START Data records
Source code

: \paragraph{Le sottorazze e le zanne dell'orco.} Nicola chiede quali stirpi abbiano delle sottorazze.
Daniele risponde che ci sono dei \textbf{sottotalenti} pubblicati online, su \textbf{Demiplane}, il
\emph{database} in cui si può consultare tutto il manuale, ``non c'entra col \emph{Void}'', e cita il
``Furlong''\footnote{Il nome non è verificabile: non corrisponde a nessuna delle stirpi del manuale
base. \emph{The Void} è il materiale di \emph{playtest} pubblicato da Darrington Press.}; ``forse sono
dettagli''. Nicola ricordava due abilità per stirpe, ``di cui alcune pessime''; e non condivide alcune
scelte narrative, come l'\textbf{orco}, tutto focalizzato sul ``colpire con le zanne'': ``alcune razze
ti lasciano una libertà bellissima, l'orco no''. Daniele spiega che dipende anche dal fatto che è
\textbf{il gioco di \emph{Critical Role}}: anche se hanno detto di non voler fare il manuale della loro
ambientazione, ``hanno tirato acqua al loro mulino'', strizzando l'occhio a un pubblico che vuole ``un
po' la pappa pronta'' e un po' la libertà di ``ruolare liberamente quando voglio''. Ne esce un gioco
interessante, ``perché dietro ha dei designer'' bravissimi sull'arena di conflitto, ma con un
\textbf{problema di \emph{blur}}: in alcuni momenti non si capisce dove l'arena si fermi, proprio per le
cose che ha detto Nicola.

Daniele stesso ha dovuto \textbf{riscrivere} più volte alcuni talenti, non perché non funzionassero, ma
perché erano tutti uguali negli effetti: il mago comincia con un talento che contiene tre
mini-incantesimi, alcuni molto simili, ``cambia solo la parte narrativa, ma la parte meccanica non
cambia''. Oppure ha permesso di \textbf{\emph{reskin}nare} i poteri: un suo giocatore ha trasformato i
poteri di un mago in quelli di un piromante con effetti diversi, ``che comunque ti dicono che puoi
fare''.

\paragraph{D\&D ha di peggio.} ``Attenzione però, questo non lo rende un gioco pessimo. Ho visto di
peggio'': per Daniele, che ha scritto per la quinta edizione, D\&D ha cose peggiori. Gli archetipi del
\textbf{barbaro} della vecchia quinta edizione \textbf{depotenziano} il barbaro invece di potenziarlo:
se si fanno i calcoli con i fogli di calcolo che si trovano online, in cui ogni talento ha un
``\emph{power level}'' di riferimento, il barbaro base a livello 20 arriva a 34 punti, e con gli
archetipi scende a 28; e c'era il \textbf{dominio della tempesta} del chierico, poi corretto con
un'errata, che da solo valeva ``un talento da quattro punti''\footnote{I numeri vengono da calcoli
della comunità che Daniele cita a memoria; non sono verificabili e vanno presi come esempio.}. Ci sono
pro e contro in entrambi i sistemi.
END Data records
What is expected:
Each record above is to be written out again exactly.

Answer box:
Source code

: \paragraph{Le sottorazze e le zanne dell'orco.} Nicola chiede quali stirpi abbiano delle sottorazze.
Daniele risponde che ci sono dei \textbf{sottotalenti} pubblicati online, su \textbf{Demiplane}, il
\emph{database} in cui si può consultare tutto il manuale, ``non c'entra col \emph{Void}'', e cita il
``Furlong''\footnote{Il nome non è verificabile: non corrisponde a nessuna delle stirpi del manuale
base. \emph{The Void} è il materiale di \emph{playtest} pubblicato da Darrington Press.}; ``forse sono
dettagli''. Nicola ricordava due abilità per stirpe, ``di cui alcune pessime''; e non condivide alcune
scelte narrative, come l'\textbf{orco}, tutto focalizzato sul ``colpire con le zanne'': ``alcune razze
ti lasciano una libertà bellissima, l'orco no''. Daniele spiega che dipende anche dal fatto che è
\textbf{il gioco di \emph{Critical Role}}: anche se hanno detto di non voler fare il manuale della loro
ambientazione, ``hanno tirato acqua al loro mulino'', strizzando l'occhio a un pubblico che vuole ``un
po' la pappa pronta'' e un po' la libertà di ``ruolare liberamente quando voglio''. Ne esce un gioco
interessante, ``perché dietro ha dei designer'' bravissimi sull'arena di conflitto, ma con un
\textbf{problema di \emph{blur}}: in alcuni momenti non si capisce dove l'arena si fermi, proprio per le
cose che ha detto Nicola.

Daniele stesso ha dovuto \textbf{riscrivere} più volte alcuni talenti, non perché non funzionassero, ma
perché erano tutti uguali negli effetti: il mago comincia con un talento che contiene tre
mini-incantesimi, alcuni molto simili, ``cambia solo la parte narrativa, ma la parte meccanica non
cambia''. Oppure ha permesso di \textbf{\emph{reskin}nare} i poteri: un suo giocatore ha trasformato i
poteri di un mago in quelli di un piromante con effetti diversi, ``che comunque ti dicono che puoi
fare''.

\paragraph{D\&D ha di peggio.} ``Attenzione però, questo non lo rende un gioco pessimo. Ho visto di
peggio'': per Daniele, che ha scritto per la quinta edizione, D\&D ha cose peggiori. Gli archetipi del
\textbf{barbaro} della vecchia quinta edizione \textbf{depotenziano} il barbaro invece di potenziarlo:
se si fanno i calcoli con i fogli di calcolo che si trovano online, in cui ogni talento ha un
``\emph{power level}'' di riferimento, il barbaro base a livello 20 arriva a 34 punti, e con gli
archetipi scende a 28; e c'era il \textbf{dominio della tempesta} del chierico, poi corretto con
un'errata, che da solo valeva ``un talento da quattro punti''\footnote{I numeri vengono da calcoli
della comunità che Daniele cita a memoria; non sono verificabili e vanno presi come esempio.}. Ci sono
pro e contro in entrambi i sistemi.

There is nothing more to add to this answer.